What did you enjoy most about the program?
My professors and their expansive/inclusive approach to philosophy, as well as developing friendships and relationships with my peers. I found all of the professors incredibly open to new ideas, as well as questioning the old ones—there was always an emphasis on philosophically underrepresented groups/theories, years before it became an important sociocultural topic like it is today. The professors were all so willing to talk about ideas both during class and during office hours, and always engaged in a way that helped me think more deeply and clearly rather than make me feel inadequate or incapable (even when my initial thoughts turned out to be ultimately incoherent). A huge plus is that none of them seemed to take themselves too seriously or get wrapped up in the idea of being an authority figure; to a certain extent, my professors felt like peers that had more knowledge than me and whom I wanted to learn more from.

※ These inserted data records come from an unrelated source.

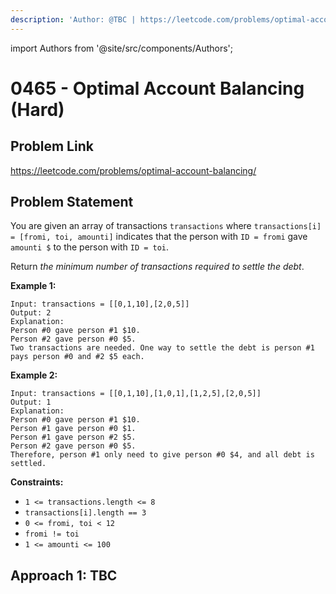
 ```yaml
---
description: 'Author: @TBC | https://leetcode.com/problems/optimal-account-balancing/'
---
```


import Authors from '@site/src/components/Authors';

# 0465 - Optimal Account Balancing (Hard)

## Problem Link

https://leetcode.com/problems/optimal-account-balancing/

## Problem Statement

You are given an array of transactions `transactions` where `transactions[i] = [fromi, toi, amounti]` indicates that the person with `ID = fromi` gave `amounti $` to the person with `ID = toi`.

Return _the minimum number of transactions required to settle the debt_.

**Example 1:**

```
Input: transactions = [[0,1,10],[2,0,5]]
Output: 2
Explanation:
Person #0 gave person #1 $10.
Person #2 gave person #0 $5.
Two transactions are needed. One way to settle the debt is person #1 pays person #0 and #2 $5 each.
```

**Example 2:**

```
Input: transactions = [[0,1,10],[1,0,1],[1,2,5],[2,0,5]]
Output: 1
Explanation:
Person #0 gave person #1 $10.
Person #1 gave person #0 $1.
Person #1 gave person #2 $5.
Person #2 gave person #0 $5.
Therefore, person #1 only need to give person #0 $4, and all debt is settled.
```

**Constraints:**

* `1 <= transactions.length <= 8`
* `transactions[i].length == 3`
* `0 <= fromi, toi < 12`
* `fromi != toi`
* `1 <= amounti <= 100`

## Approach 1: TBC
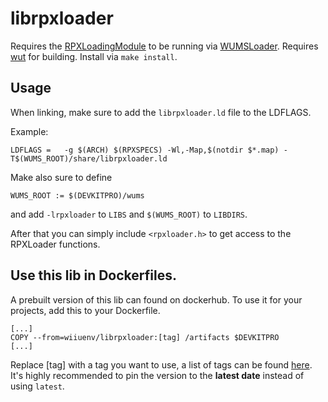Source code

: # librpxloader
Requires the [RPXLoadingModule](https://github.com/wiiu-env/RPXLoadingModule) to be running via [WUMSLoader](https://github.com/wiiu-env/WUMSLoader).
Requires [wut](https://github.com/devkitPro/wut) for building.
Install via `make install`.

## Usage
When linking, make sure to add the `librpxloader.ld` file to the LDFLAGS.

Example:
```
LDFLAGS	=	-g $(ARCH) $(RPXSPECS) -Wl,-Map,$(notdir $*.map) -T$(WUMS_ROOT)/share/librpxloader.ld
```

Make also sure to define 
```
WUMS_ROOT := $(DEVKITPRO)/wums
```
and add `-lrpxloader` to `LIBS` and `$(WUMS_ROOT)` to `LIBDIRS`.

After that you can simply include `<rpxloader.h>` to get access to the RPXLoader functions.

## Use this lib in Dockerfiles.
A prebuilt version of this lib can found on dockerhub. To use it for your projects, add this to your Dockerfile.
```
[...]
COPY --from=wiiuenv/librpxloader:[tag] /artifacts $DEVKITPRO
[...]
```
Replace [tag] with a tag you want to use, a list of tags can be found [here](https://hub.docker.com/r/wiiuenv/librpxloader/tags). 
It's highly recommended to pin the version to the **latest date** instead of using `latest`.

My peers themselves were also a huge light in this program—I found that there is a special aspect of personality that would lead someone to study philosophy at Humboldt, and although all of my peers were different from each other, they all had a certain type of openness to discussion and ideas even in the midst of vehement disagreement. I felt like I had found my tribe, a bunch of non-standard people that had somehow all congregated in one place, and developed some deep and long-lasting friendships that remain to this day.
What would you say to prospective students who are thinking about applying to this program?
The Humboldt philosophy program is a light in the world, and different from programs in other universities. I think that the environment attracts a unique type of professor and unique type of student. I also studied philosophy at a different university after I graduated and found the differences astonishing; while this other program had an equally high caliber of professors and students, I found it was overall less holistic and the worldview less expansive, with much less emphasis on non-standard/underrepresented ideas. Also, philosophy is often disregarded because it doesn't have a direct translation into a career path or financial success, but developing a high capacity for critical thinking and logical reasoning will greatly serve you in literally any path you take after graduating and enable success in any field; and, if you're like me, it will help illuminate more clearly what that path should be. Plus, engaging with ideas, with other people who also love engaging with ideas, is FUN (and so rarely occurs outside of this type of dedicated space).